PROVIDED DATA:
Content starts
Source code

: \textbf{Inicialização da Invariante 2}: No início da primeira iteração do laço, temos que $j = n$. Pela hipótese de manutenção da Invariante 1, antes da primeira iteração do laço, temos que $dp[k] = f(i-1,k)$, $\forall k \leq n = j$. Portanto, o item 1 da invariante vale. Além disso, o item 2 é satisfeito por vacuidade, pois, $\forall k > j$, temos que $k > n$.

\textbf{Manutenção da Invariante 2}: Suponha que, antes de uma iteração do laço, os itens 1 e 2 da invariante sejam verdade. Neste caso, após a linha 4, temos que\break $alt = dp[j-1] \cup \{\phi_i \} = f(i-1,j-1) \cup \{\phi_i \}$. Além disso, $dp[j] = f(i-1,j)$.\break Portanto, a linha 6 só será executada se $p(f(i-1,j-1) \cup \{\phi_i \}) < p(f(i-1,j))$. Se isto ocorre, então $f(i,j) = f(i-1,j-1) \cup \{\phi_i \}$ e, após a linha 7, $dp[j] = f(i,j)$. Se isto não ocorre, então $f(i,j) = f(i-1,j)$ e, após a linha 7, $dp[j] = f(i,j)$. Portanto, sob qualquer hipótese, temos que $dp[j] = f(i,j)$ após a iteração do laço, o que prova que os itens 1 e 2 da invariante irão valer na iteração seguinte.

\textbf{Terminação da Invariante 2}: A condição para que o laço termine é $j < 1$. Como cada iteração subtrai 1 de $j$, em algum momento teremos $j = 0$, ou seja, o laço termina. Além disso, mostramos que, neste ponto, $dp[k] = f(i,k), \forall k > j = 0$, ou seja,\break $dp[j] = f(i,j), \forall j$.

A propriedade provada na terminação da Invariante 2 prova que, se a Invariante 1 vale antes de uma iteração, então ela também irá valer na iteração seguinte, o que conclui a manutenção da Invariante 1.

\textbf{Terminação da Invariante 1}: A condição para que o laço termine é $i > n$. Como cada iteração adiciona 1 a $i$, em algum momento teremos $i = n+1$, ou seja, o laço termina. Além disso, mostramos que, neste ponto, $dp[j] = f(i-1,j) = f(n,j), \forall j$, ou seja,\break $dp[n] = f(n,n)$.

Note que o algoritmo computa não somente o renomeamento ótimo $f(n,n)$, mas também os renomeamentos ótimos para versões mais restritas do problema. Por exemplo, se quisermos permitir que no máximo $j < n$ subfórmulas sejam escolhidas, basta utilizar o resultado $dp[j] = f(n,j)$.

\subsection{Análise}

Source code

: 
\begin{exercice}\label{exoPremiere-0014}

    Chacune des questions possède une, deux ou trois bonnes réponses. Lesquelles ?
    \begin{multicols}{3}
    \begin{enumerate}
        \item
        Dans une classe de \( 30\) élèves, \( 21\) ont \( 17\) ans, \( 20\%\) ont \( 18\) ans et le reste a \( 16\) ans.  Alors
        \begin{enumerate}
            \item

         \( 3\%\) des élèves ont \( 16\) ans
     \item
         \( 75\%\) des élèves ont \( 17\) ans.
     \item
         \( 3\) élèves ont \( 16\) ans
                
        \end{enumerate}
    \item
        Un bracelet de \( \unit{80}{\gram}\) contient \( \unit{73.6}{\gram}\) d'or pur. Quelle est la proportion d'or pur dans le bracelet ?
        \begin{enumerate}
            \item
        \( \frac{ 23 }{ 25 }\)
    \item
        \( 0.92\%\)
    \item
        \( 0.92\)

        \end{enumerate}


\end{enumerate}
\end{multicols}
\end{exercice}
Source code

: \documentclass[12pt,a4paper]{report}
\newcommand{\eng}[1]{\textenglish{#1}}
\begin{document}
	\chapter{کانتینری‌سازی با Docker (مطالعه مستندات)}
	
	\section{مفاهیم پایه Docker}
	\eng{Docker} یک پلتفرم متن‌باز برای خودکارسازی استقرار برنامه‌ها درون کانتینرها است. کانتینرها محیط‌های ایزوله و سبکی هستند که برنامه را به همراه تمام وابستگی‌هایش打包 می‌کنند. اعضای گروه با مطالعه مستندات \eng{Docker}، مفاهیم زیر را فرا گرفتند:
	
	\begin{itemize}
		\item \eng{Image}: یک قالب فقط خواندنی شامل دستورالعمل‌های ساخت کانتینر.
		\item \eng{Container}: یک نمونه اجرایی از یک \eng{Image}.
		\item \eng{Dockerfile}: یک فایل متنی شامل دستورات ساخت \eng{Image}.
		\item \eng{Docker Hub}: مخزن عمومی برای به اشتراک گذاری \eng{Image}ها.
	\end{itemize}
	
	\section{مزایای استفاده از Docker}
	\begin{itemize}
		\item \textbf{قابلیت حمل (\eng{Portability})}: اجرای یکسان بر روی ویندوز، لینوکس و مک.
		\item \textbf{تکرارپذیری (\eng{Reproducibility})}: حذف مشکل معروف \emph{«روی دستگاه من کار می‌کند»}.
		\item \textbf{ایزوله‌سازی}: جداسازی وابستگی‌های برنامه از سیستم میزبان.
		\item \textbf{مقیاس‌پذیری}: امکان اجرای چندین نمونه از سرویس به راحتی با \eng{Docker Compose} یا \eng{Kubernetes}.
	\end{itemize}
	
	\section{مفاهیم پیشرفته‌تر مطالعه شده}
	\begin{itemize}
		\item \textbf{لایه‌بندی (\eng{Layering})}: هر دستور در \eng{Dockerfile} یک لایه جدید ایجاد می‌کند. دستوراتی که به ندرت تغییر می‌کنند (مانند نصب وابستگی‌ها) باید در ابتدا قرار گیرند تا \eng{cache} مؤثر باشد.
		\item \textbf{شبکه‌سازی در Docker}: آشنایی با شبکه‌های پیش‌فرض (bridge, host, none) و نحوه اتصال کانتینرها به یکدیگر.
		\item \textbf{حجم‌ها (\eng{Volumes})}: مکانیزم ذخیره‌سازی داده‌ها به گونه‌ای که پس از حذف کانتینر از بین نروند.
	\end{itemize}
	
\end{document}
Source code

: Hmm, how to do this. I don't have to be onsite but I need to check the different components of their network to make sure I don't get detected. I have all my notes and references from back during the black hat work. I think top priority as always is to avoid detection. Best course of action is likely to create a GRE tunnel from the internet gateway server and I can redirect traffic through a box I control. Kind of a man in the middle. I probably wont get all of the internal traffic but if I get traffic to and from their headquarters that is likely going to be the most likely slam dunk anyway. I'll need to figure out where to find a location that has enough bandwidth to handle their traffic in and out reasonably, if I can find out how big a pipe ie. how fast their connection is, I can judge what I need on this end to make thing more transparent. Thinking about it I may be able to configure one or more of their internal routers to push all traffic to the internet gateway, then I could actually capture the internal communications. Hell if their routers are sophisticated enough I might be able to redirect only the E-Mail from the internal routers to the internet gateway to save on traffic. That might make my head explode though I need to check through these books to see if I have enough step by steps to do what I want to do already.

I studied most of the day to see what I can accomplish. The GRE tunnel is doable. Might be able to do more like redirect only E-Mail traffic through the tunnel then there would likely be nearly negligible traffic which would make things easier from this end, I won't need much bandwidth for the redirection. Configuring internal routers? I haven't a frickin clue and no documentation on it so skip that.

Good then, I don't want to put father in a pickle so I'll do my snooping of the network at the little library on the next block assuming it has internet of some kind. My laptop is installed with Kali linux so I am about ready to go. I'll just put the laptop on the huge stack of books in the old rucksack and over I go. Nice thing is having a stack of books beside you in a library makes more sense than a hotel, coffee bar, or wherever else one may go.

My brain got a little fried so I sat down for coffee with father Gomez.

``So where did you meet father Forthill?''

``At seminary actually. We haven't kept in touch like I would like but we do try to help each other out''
Content ends
INSTRUCTIONS TO FOLLOW: Nothing except a number is needed: how many lines of the entries contain the word "ایزوله"?

EXPECTED ANSWER: 2